Although the parties agree that Connecticut law applies to the breach of contract claims, they disagree as to what law applies to the trade secret claims. Defendants contend that Georgia law properly applies to Plaintiffs' misappropriation of trade secrets claim, and under Georgia law, a trade secret claim cannot be solely based on the inevitable disclosure doctrine. (Defs.' Mem. 4-5.) Further, Defendants argue that even if Georgia law is inapplicable, Plaintiffs' trade secret claim still fails because they have not demonstrated that Defendants occupy similar roles at DHP as they had at Cotiviti that would require them to reply on the alleged trade secrets. (Id. at 5.) In opposition, Plaintiffs point to the RSU Agreements each Defendant signed, which includes a restrictive covenant as Exhibit A that contains a clause that provides that Connecticut law would apply to claims related to the contract. (Pls.' Mem. 13.) The clause states the following:

“Defs.' Mem.” refers to the Memorandum in Support of Motion to Dismiss Plaintiffs' First Amended Complaint filed on October 28, 2019. (Doc. 34.)

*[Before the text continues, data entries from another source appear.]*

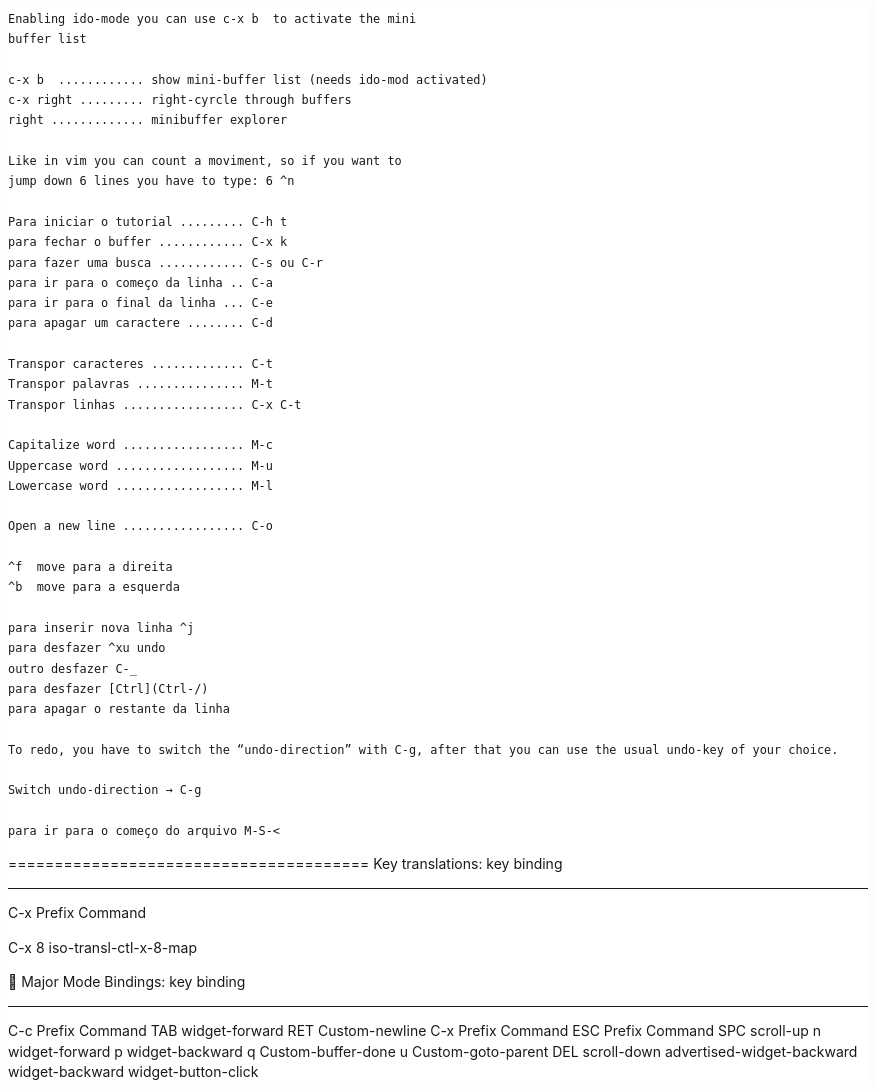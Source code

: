     Enabling ido-mode you can use c-x b  to activate the mini
    buffer list

    c-x b  ............ show mini-buffer list (needs ido-mod activated)
    c-x right ......... right-cyrcle through buffers
    right ............. minibuffer explorer

    Like in vim you can count a moviment, so if you want to
    jump down 6 lines you have to type: 6 ^n

    Para iniciar o tutorial ......... C-h t
    para fechar o buffer ............ C-x k
    para fazer uma busca ............ C-s ou C-r
    para ir para o começo da linha .. C-a
    para ir para o final da linha ... C-e
    para apagar um caractere ........ C-d

    Transpor caracteres ............. C-t
    Transpor palavras ............... M-t
    Transpor linhas ................. C-x C-t

    Capitalize word ................. M-c
    Uppercase word .................. M-u
    Lowercase word .................. M-l

    Open a new line ................. C-o

    ^f  move para a direita
    ^b  move para a esquerda

    para inserir nova linha ^j
    para desfazer ^xu undo
    outro desfazer C-_
    para desfazer [Ctrl](Ctrl-/)
    para apagar o restante da linha

    To redo, you have to switch the “undo-direction” with C-g, after that you can use the usual undo-key of your choice.

    Switch undo-direction → C-g

    para ir para o começo do arquivo M-S-<

=======================================
Key translations:
key             binding
---             -------

C-x		Prefix Command

C-x 8		iso-transl-ctl-x-8-map


Major Mode Bindings:
key             binding
---             -------

C-c		Prefix Command
TAB		widget-forward
RET		Custom-newline
C-x		Prefix Command
ESC		Prefix Command
SPC		scroll-up
n		widget-forward
p		widget-backward
q		Custom-buffer-done
u		Custom-goto-parent
DEL		scroll-down
<S-tab>		advertised-widget-backward
<backtab>	widget-backward
<down-mouse-1>	widget-button-click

Remedies. Participant expressly agrees and understands that the remedy at law for any breach by Participant of this Exhibit A will be inadequate and that the damages flowing from such breach are not readily susceptible to being measured in monetary terms. Accordingly, it is acknowledged that upon Participant's violation of any provision of this Exhibit A, the Company shall be entitled to immediate injunctive relief and may obtain a temporary restraining order and permanent injunction restraining any further breach. The parties hereby stipulate and agree to the exclusive jurisdiction of the federal or state courts within the State of New York for any action which may be brought under or in connection with this agreement. The failure of the Company or Participant at any time to insist upon a strict performance of any of the terms herein shall not be deemed a waiver of any subsequent breach or default in the terms, conditions and covenants herein contained. The provisions of this agreement are severable, and the enforceability or invalidity of any term or provision of this Exhibit A shall not affect the enforceability and validity of the remaining terms and provisions of this Exhibit A. If any one or more of the provisions contained in this Exhibit A shall for any reason be held to be expressly broad, as to duration, geographic scope, activity or subject matter, such provision(s) shall be construed by severing, limiting or reducing it or them so as to be enforceable to the extent compatible with the applicable law as it shall then exist. This Exhibit A shall be construed and enforced in accordance with Connecticut law.
(Doc. 31-3.)

Alternatively, Plaintiffs assert that Delaware law should apply. (Pls.' Mem. 15.) In support of this claim, Plaintiffs point to a separate choice-of-law provision in the RSU Agreements.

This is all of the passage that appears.